As we look around here in America, everything seems to be filled with the cheer of the holidays. Holiday parties, Christmas movies, TV specials, and music surround us; Hanukkah menorahs are getting ready to be lit tonight, and things seem to be shifting away from the seriousness of world events into the joy of the holidays.
But today is also December 7, the 82nd anniversary of the attack on Pearl Harbor. A "day of infamy," this surprise attack brought the United States fully into World War II. For those of you who have not been, the site is still an operating military base in Oahu as well as a national landmark commemorating the loss of that day: 21 ships, including five of the eight battleships, were sunk, and out of 402 U.S. aircraft, 188 were destroyed and 159 were damaged.
Although there have been discussions for decades about what the U.S. government did or did not know in advance, it was one of the worst military defeats in our nation's history. For the people of Hawaii, even 80+ years later, for all WWII veterans of the Pacific theater and their families, and for all American patriots, the day still holds meaning and should never be forgotten.
But it's Christmas time, and we want to do our holiday shopping, enjoy the respite from serious things, sing about Rudolph, and drink egg nog and hot chocolate.
George Santayana was right: "Those who cannot remember the past are condemned to repeat it." Americans can never forget the horrors of WWII and how the United States saved the world from the true evil of the Nazis, an evil that tried and almost succeeded in taking over the world.
It was an evil that had never been matched until October 7. Hamas, like the Nazis of the last century, also want, by its own admission in its charter, to take over the world.
It's easy to forget the horrors of October 7 from the comfort of our cushy homes in America. No one really wants to think about the depraved atrocities of Hamas, the footage that we saw of torture and terror, and the evils of kidnapping and death. But we must never forget. Never.
As Israel starts to make progress in the south of Gaza -- and world opinion, including in Washington, D.C., shifts towards sympathy for Hamas -- we must never forget what it did, and what it is promising to do again if given the chance. Never.
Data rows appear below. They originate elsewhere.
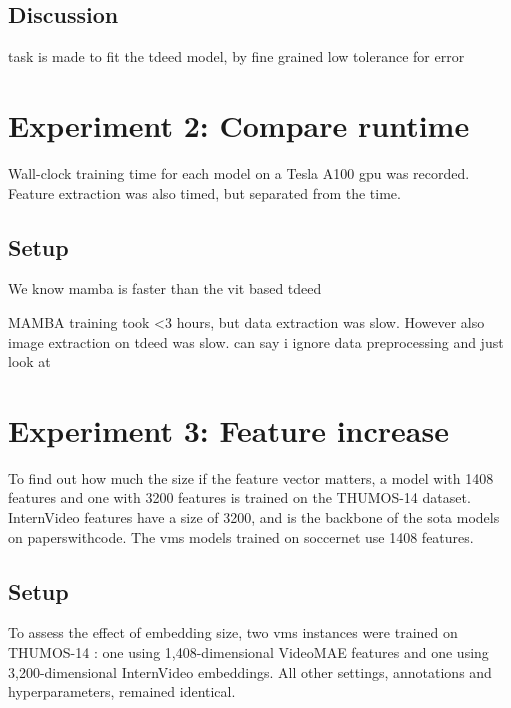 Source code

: \subsection{Discussion}
\label{ssec:ex1_discussion}

task is made to fit the tdeed model, by fine grained low tolerance for error 

\section{Experiment 2: Compare runtime}
\label{sec:experiment2}

Wall-clock training time for each model on a Tesla A100 \acrshort{gpu} was recorded. Feature extraction was also timed, but separated from the time. 

\subsection{Setup}
\label{ssec:ex2_setup}

We know mamba is faster than the vit based tdeed

MAMBA training took <3 hours, but data extraction was slow. However also image extraction on tdeed was slow. can say i ignore data preprocessing and just look at 


\section{Experiment 3: Feature increase}
\label{sec:experiment3}
To find out how much the size if the feature vector matters, a model with 1408 features and one with 3200 features is trained on the THUMOS-14 dataset.
InternVideo features have a size of 3200, and is the backbone of the \acrshort{sota} models on paperswithcode.
The \acrshort{vms} models trained on soccernet use 1408 features. 


\subsection{Setup}
\label{ssec:ex3_setup}

To assess the effect of embedding size, two \acrshort{vms} instances were trained on THUMOS-14 \cite{dataset:thumos}: one using 1,408-dimensional VideoMAE features and one using 3,200-dimensional InternVideo embeddings. All other settings, annotations and hyperparameters, remained identical.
We must never forget the devastation of Pearl Harbor; the horrors of the Holocaust; and the details of a war in the mid-twentieth century that nearly destroyed the world. We must never forget how early capitulation to the Nazis allowed them to grow and gain such power that they were nearly unstoppable in their quest for world domination. We must never forget how close the world came to Hitler's goal of an empire that would last a thousand years.
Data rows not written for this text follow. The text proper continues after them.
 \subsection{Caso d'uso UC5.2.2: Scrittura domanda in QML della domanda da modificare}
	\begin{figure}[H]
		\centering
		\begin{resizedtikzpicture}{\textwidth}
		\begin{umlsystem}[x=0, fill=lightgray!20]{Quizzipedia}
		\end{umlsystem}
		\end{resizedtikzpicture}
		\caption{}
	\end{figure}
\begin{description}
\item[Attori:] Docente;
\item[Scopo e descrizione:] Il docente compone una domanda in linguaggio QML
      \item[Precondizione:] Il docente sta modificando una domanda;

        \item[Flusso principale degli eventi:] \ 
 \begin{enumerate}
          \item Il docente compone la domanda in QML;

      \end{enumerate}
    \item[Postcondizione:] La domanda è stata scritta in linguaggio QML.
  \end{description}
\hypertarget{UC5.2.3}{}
And we must never forget what Hamas did on October 7.
May our holiday season be rich and beautiful, filled with light and all that is good in life. And while we enjoy this holiday time and all of the joyous comforts of American life, may we remember the struggles of each battle in Gaza, where the IDF is fighting not only for Israel's survival but also against an enemy that has even less morality than the Nazis of decades ago.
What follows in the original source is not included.